Stored data:
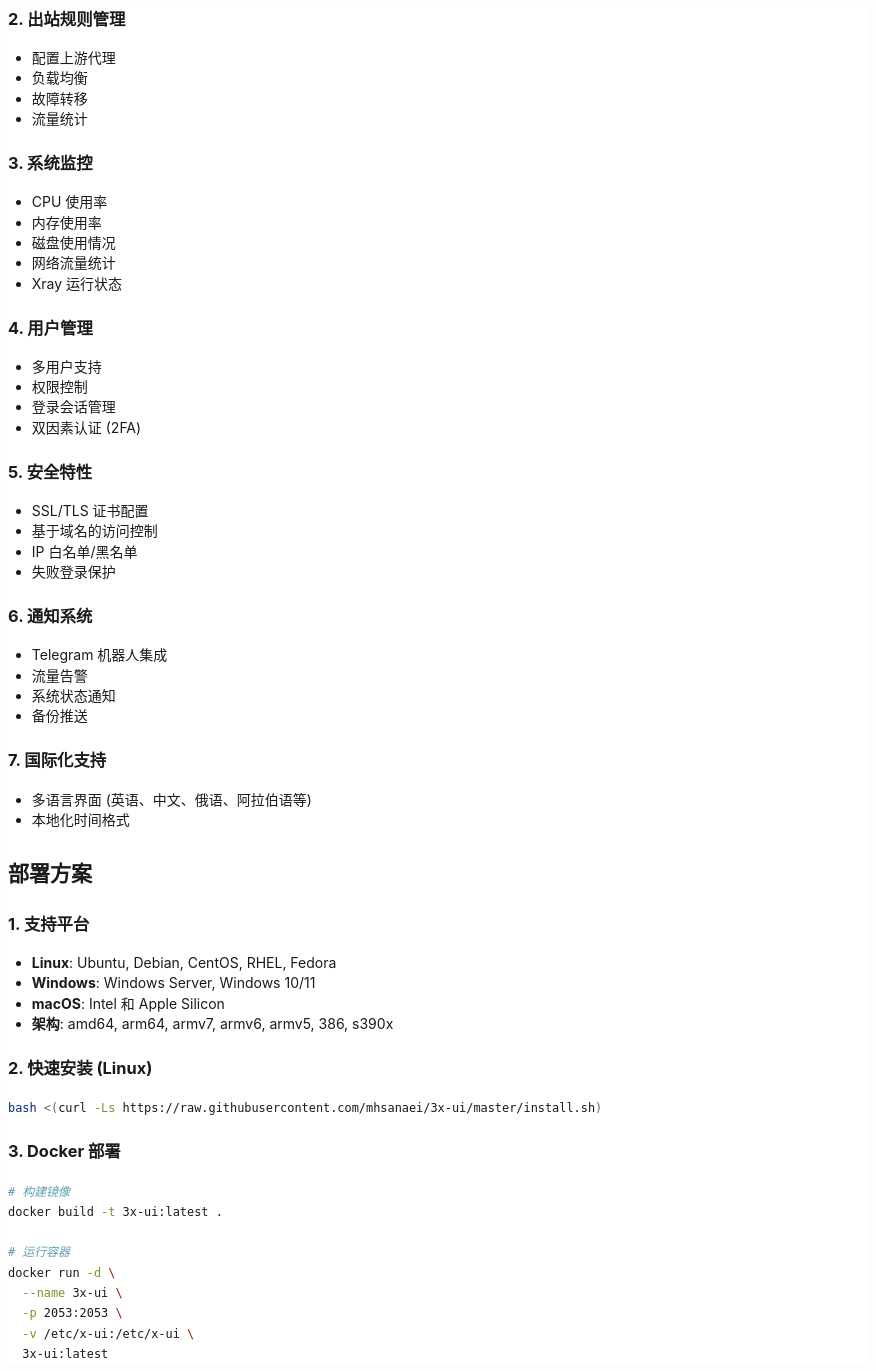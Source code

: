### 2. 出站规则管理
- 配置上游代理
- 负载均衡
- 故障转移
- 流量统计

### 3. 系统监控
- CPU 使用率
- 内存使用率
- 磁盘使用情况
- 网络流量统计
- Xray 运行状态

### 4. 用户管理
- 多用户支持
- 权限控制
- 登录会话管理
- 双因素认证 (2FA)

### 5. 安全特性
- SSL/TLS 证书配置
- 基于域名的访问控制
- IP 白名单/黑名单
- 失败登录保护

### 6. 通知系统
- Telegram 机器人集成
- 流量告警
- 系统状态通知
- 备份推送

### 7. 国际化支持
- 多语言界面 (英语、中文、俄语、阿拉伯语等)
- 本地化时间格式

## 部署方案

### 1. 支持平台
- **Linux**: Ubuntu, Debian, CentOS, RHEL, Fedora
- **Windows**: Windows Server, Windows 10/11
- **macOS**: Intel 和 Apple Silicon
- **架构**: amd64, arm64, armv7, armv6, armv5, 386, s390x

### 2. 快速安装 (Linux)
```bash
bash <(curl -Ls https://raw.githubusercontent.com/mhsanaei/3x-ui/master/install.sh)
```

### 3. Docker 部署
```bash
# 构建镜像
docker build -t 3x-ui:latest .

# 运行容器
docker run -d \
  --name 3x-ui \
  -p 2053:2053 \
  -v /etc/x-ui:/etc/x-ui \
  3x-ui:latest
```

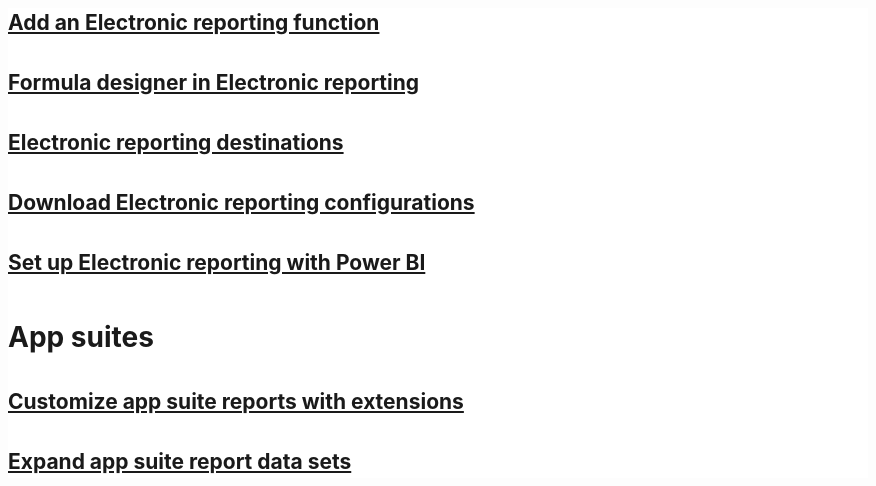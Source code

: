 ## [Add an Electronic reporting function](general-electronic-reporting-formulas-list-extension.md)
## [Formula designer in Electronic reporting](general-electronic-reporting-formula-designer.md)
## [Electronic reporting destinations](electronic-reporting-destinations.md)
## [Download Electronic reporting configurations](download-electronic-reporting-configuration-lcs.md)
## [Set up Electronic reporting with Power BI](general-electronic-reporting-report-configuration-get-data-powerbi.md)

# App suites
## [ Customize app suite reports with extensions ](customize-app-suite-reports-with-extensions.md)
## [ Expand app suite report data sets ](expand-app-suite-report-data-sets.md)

● Work to be completed
What should be set down is every line from the opening of the records through the line that contains "[Add an Electronic", exactly, with pictures left out.

● Your solution
Source code

:### 2. 出站规则管理
- 配置上游代理
- 负载均衡
- 故障转移
- 流量统计

### 3. 系统监控
- CPU 使用率
- 内存使用率
- 磁盘使用情况
- 网络流量统计
- Xray 运行状态

### 4. 用户管理
- 多用户支持
- 权限控制
- 登录会话管理
- 双因素认证 (2FA)

### 5. 安全特性
- SSL/TLS 证书配置
- 基于域名的访问控制
- IP 白名单/黑名单
- 失败登录保护

### 6. 通知系统
- Telegram 机器人集成
- 流量告警
- 系统状态通知
- 备份推送

### 7. 国际化支持
- 多语言界面 (英语、中文、俄语、阿拉伯语等)
- 本地化时间格式

## 部署方案

### 1. 支持平台
- **Linux**: Ubuntu, Debian, CentOS, RHEL, Fedora
- **Windows**: Windows Server, Windows 10/11
- **macOS**: Intel 和 Apple Silicon
- **架构**: amd64, arm64, armv7, armv6, armv5, 386, s390x

### 2. 快速安装 (Linux)
```bash
bash <(curl -Ls https://raw.githubusercontent.com/mhsanaei/3x-ui/master/install.sh)
```

### 3. Docker 部署
```bash
# 构建镜像
docker build -t 3x-ui:latest .

# 运行容器
docker run -d \
  --name 3x-ui \
  -p 2053:2053 \
  -v /etc/x-ui:/etc/x-ui \
  3x-ui:latest
```

Source code

: ## [Add an Electronic reporting function](general-electronic-reporting-formulas-list-extension.md)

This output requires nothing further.